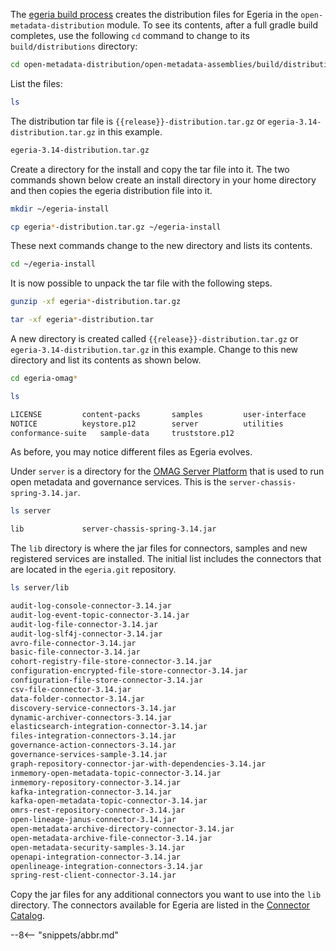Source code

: <!-- SPDX-License-Identifier: CC-BY-4.0 -->
<!-- Copyright Contributors to the ODPi Egeria project. -->



The [egeria build process](/education/tutorials/building-egeria-tutorial/overview) creates the distribution files for Egeria in the `open-metadata-distribution` module.   To see its contents, after a full gradle build completes, use the following `cd` command to change to its `build/distributions` directory:

```bash
cd open-metadata-distribution/open-metadata-assemblies/build/distributions
```
List the files:
```bash
ls
```
The distribution tar file is `{{release}}-distribution.tar.gz` or `egeria-3.14-distribution.tar.gz` in this example.

```bash
egeria-3.14-distribution.tar.gz
```

Create a directory for the install and copy the tar file into it. The two commands shown below create an install directory in your home directory and then copies the egeria distribution file into it.

```bash
mkdir ~/egeria-install
```
```bash
cp egeria*-distribution.tar.gz ~/egeria-install
```

These next commands change to the new directory and lists its contents.

```bash
cd ~/egeria-install
```

It is now possible to unpack the tar file with the following steps.

```bash
gunzip -xf egeria*-distribution.tar.gz
```
```bash
tar -xf egeria*-distribution.tar
```
A new directory is created called `{{release}}-distribution.tar.gz` or `egeria-3.14-distribution.tar.gz` in this example.  Change to this new directory and list its contents as shown below.

```bash
cd egeria-omag*
```
```bash
ls
```
```bash
LICENSE			content-packs		samples			user-interface
NOTICE			keystore.p12		server			utilities
conformance-suite	sample-data		truststore.p12
```

As before, you may notice different files as Egeria evolves.

Under `server` is a directory for the [OMAG Server Platform](/concepts/omag-server-platform) that is used to run open metadata and governance services.  This is the `server-chassis-spring-3.14.jar`.  

```bash
ls server
```
```bash
lib				server-chassis-spring-3.14.jar
```
The `lib` directory is where the jar files for connectors, samples and new registered services are installed.  The initial list includes the connectors that are located in the `egeria.git` repository.
```bash
ls server/lib
```
```bash
audit-log-console-connector-3.14.jar
audit-log-event-topic-connector-3.14.jar
audit-log-file-connector-3.14.jar
audit-log-slf4j-connector-3.14.jar
avro-file-connector-3.14.jar
basic-file-connector-3.14.jar
cohort-registry-file-store-connector-3.14.jar
configuration-encrypted-file-store-connector-3.14.jar
configuration-file-store-connector-3.14.jar
csv-file-connector-3.14.jar
data-folder-connector-3.14.jar
discovery-service-connectors-3.14.jar
dynamic-archiver-connectors-3.14.jar
elasticsearch-integration-connector-3.14.jar
files-integration-connectors-3.14.jar
governance-action-connectors-3.14.jar
governance-services-sample-3.14.jar
graph-repository-connector-jar-with-dependencies-3.14.jar
inmemory-open-metadata-topic-connector-3.14.jar
inmemory-repository-connector-3.14.jar
kafka-integration-connector-3.14.jar
kafka-open-metadata-topic-connector-3.14.jar
omrs-rest-repository-connector-3.14.jar
open-lineage-janus-connector-3.14.jar
open-metadata-archive-directory-connector-3.14.jar
open-metadata-archive-file-connector-3.14.jar
open-metadata-security-samples-3.14.jar
openapi-integration-connector-3.14.jar
openlineage-integration-connectors-3.14.jar
spring-rest-client-connector-3.14.jar
```

Copy the jar files for any additional connectors you want to use into the `lib` directory.  The connectors available for Egeria are listed in the [Connector Catalog](/connectors).

--8<-- "snippets/abbr.md"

## WORK TO BE COMPLETED
Pictures are to be omitted; otherwise, every line from the first line of the listing through the line containing "<!-- Copyright Contributors" must be reproduced exactly, both ends included.

## EXERCISE RESULT
Source code

: <!-- SPDX-License-Identifier: CC-BY-4.0 -->
<!-- Copyright Contributors to the ODPi Egeria project. -->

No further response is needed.